**What to produce:** Please return the listing exactly as written, but without its pictures.

----

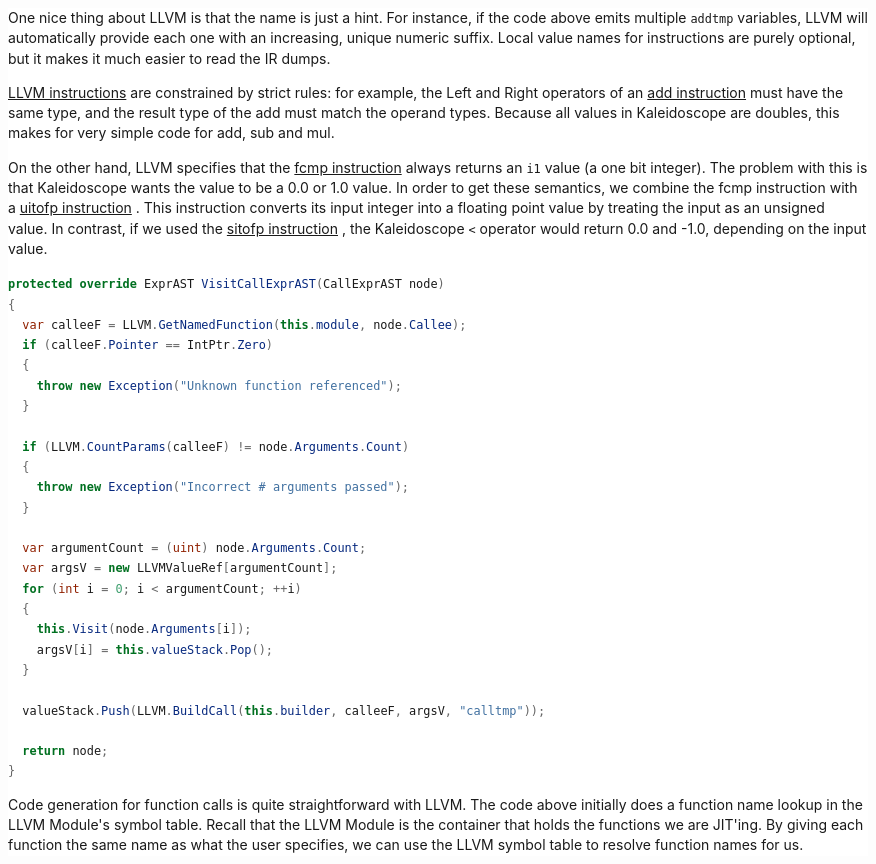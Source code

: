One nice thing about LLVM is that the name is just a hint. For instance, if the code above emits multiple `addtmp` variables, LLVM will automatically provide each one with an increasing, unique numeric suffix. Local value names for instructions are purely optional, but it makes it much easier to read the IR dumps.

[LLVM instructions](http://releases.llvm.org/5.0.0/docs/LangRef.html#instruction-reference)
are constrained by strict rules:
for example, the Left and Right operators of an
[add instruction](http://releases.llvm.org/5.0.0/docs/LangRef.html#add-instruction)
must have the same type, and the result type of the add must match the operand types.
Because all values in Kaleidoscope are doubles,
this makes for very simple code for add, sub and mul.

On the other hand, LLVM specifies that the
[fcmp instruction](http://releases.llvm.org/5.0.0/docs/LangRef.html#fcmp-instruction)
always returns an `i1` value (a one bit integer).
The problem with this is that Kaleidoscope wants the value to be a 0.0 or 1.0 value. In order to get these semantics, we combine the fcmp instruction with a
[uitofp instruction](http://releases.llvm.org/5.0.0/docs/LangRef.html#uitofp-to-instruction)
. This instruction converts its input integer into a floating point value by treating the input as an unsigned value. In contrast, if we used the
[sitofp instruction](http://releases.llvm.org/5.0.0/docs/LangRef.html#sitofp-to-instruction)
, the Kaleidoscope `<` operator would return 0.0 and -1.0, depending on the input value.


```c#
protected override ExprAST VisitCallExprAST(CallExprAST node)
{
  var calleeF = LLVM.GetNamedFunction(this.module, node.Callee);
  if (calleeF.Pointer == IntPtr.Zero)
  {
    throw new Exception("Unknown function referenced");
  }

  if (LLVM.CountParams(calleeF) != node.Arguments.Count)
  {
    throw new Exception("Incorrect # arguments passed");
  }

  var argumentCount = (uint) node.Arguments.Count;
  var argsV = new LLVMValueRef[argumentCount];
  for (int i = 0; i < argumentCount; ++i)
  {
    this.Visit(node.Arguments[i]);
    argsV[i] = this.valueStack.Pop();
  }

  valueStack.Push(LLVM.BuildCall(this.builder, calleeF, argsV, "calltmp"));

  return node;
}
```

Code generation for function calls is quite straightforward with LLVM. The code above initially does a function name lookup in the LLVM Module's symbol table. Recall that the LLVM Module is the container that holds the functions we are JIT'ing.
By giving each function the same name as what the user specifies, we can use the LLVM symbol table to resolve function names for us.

----

**Exercise response:**
Source code

:One nice thing about LLVM is that the name is just a hint. For instance, if the code above emits multiple `addtmp` variables, LLVM will automatically provide each one with an increasing, unique numeric suffix. Local value names for instructions are purely optional, but it makes it much easier to read the IR dumps.

[LLVM instructions](http://releases.llvm.org/5.0.0/docs/LangRef.html#instruction-reference)
are constrained by strict rules:
for example, the Left and Right operators of an
[add instruction](http://releases.llvm.org/5.0.0/docs/LangRef.html#add-instruction)
must have the same type, and the result type of the add must match the operand types.
Because all values in Kaleidoscope are doubles,
this makes for very simple code for add, sub and mul.

On the other hand, LLVM specifies that the
[fcmp instruction](http://releases.llvm.org/5.0.0/docs/LangRef.html#fcmp-instruction)
always returns an `i1` value (a one bit integer).
The problem with this is that Kaleidoscope wants the value to be a 0.0 or 1.0 value. In order to get these semantics, we combine the fcmp instruction with a
[uitofp instruction](http://releases.llvm.org/5.0.0/docs/LangRef.html#uitofp-to-instruction)
. This instruction converts its input integer into a floating point value by treating the input as an unsigned value. In contrast, if we used the
[sitofp instruction](http://releases.llvm.org/5.0.0/docs/LangRef.html#sitofp-to-instruction)
, the Kaleidoscope `<` operator would return 0.0 and -1.0, depending on the input value.


```c#
protected override ExprAST VisitCallExprAST(CallExprAST node)
{
  var calleeF = LLVM.GetNamedFunction(this.module, node.Callee);
  if (calleeF.Pointer == IntPtr.Zero)
  {
    throw new Exception("Unknown function referenced");
  }

  if (LLVM.CountParams(calleeF) != node.Arguments.Count)
  {
    throw new Exception("Incorrect # arguments passed");
  }

  var argumentCount = (uint) node.Arguments.Count;
  var argsV = new LLVMValueRef[argumentCount];
  for (int i = 0; i < argumentCount; ++i)
  {
    this.Visit(node.Arguments[i]);
    argsV[i] = this.valueStack.Pop();
  }

  valueStack.Push(LLVM.BuildCall(this.builder, calleeF, argsV, "calltmp"));

  return node;
}
```

Code generation for function calls is quite straightforward with LLVM. The code above initially does a function name lookup in the LLVM Module's symbol table. Recall that the LLVM Module is the container that holds the functions we are JIT'ing.
By giving each function the same name as what the user specifies, we can use the LLVM symbol table to resolve function names for us.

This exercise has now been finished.